Полная версия
Послезавтра Саша не пойдёт в школу
— Товарищ милиционер, — окликнула его тётя Люда. — Можно вас на минутку?
Милиционер обернулся. Его глаза были усталые, красноватые, видимо, он тоже не спал эту ночь. Но взгляд был внимательный и цепкий.
— Слушаю вас. Что-то случилось?
— Мальчик кое-что видел. Вчера днём. Человека подозрительного у белого фургона. Того самого. — Тётя Люда говорила быстро, понизив голос, но Саша заметил, как она выделила слово «того самого», и милиционер сразу подобрался.
Он перевёл взгляд на Сашу. Посмотрел сверху вниз, потом (что удивило Сашу) присел на корточки, так что его лицо оказалось на одном уровне с Сашиным. Кобура при этом неловко оттопырилась и стукнулась об асфальт, и милиционер поморщился, поправил её.
— Как тебя зовут, мальчик?
— Саша.
— Саша, значит. А меня дядя Костя. — Он улыбнулся, и улыбка у него оказалась добрая, совсем не строгая. У переднего зуба был маленький скол, и Саша почему-то обратил на это внимание. — Ты что-то видел вчера, Саша?
Саша кивнул. Ему стало чуть спокойнее оттого, что милиционер сидит на корточках, а не нависает сверху. И ещё оттого, что у него сколотый зуб, как у Лёшкиного старшего брата.
— Я гулял с бабушкой. Мы вышли из дома и пошли через двор. И тут стоял фургон. Белый. У четвёртого подъезда.
— Белый фургон? — милиционер перестал улыбаться. — Ты запомнил какой именно? Может, марку?
Саша задумался. Машин он знал мало, только «Жигули» у папы, «Волгу» у дяди Коли и «Запорожец» у соседа, а фургон был не такой.
— Не знаю. Но на нём было ржавое пятно. На боку. Большое. Как будто кто-то пролил рыжую краску. И номер грязный.
Милиционер что-то быстро записал в блокноте. Карандаш у него был короткий, заточенный с двух сторон, и Саша подумал: «Такой карандаш удобно крутить в пальцах», но милиционер не крутил — он писал.

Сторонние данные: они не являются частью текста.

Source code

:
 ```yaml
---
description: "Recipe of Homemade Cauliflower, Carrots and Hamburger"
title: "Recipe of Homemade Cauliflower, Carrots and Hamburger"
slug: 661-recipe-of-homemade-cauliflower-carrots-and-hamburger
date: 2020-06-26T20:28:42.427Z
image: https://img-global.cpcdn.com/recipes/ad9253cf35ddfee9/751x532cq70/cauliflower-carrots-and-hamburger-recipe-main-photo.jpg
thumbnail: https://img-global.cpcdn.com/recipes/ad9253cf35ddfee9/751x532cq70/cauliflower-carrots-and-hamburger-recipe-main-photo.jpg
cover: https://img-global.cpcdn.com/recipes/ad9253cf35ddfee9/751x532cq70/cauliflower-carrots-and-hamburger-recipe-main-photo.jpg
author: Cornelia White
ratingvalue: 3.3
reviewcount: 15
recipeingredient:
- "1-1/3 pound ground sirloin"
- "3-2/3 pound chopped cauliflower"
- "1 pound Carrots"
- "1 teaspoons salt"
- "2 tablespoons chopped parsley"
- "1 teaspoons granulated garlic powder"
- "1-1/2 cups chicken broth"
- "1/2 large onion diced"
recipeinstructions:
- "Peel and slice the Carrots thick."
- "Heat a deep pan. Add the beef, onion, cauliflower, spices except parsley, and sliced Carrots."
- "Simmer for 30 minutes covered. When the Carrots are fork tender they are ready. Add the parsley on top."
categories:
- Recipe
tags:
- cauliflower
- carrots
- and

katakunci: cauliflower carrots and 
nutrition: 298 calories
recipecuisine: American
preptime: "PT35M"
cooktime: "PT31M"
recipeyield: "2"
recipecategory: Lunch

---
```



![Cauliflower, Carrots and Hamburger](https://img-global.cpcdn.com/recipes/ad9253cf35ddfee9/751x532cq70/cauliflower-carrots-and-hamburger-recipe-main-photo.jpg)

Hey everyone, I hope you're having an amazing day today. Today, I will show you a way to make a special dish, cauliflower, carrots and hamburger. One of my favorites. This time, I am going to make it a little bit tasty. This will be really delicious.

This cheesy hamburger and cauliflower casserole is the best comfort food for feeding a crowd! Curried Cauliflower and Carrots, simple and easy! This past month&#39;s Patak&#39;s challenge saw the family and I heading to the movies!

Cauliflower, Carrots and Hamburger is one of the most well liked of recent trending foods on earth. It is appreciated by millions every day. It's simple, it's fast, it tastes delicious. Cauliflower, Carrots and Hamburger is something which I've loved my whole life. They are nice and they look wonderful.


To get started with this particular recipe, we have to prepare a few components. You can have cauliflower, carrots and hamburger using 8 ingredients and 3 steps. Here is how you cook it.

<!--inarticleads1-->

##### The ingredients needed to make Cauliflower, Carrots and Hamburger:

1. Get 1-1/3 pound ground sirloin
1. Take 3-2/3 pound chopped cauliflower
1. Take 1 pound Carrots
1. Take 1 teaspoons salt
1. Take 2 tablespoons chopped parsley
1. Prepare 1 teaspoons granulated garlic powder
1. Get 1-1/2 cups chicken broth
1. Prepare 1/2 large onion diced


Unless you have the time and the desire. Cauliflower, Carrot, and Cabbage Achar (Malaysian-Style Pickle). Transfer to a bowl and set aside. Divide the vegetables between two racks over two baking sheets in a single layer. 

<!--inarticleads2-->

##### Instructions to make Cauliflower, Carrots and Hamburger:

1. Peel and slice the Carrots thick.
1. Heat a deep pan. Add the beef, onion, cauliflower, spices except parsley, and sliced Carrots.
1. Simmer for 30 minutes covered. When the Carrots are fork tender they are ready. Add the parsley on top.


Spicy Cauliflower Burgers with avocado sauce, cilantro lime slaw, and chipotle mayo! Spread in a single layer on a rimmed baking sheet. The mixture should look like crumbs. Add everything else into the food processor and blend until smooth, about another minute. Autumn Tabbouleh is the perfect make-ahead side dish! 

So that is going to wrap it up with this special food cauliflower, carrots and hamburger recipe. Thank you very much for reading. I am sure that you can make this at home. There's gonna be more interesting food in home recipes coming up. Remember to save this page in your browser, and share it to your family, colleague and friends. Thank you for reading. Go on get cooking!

— А человек? Ты видел человека?
— Да. Он стоял у фургона. В серой кепке. И возился с замком — дёргал дверь, а она не открывалась. А потом я встретил Лену, и когда шёл обратно, он уже был у арки. Шёл и оглядывался.
— Лену? — переспросил милиционер. — Это девочка из четвёртого подъезда?
— Да. — У Саши дрогнул голос. — Она его боялась. Сказала: «Он сидел на лавке и смотрел на мой подъезд». Она попросила меня… — Он запнулся.
— Что попросила?
— Нарвать ей цветов. Завтра. — Саша вдруг осознал, что «завтра» уже наступило, и цветы он не нарвал, и Лена не пойдёт в школу. Его глаза защипало.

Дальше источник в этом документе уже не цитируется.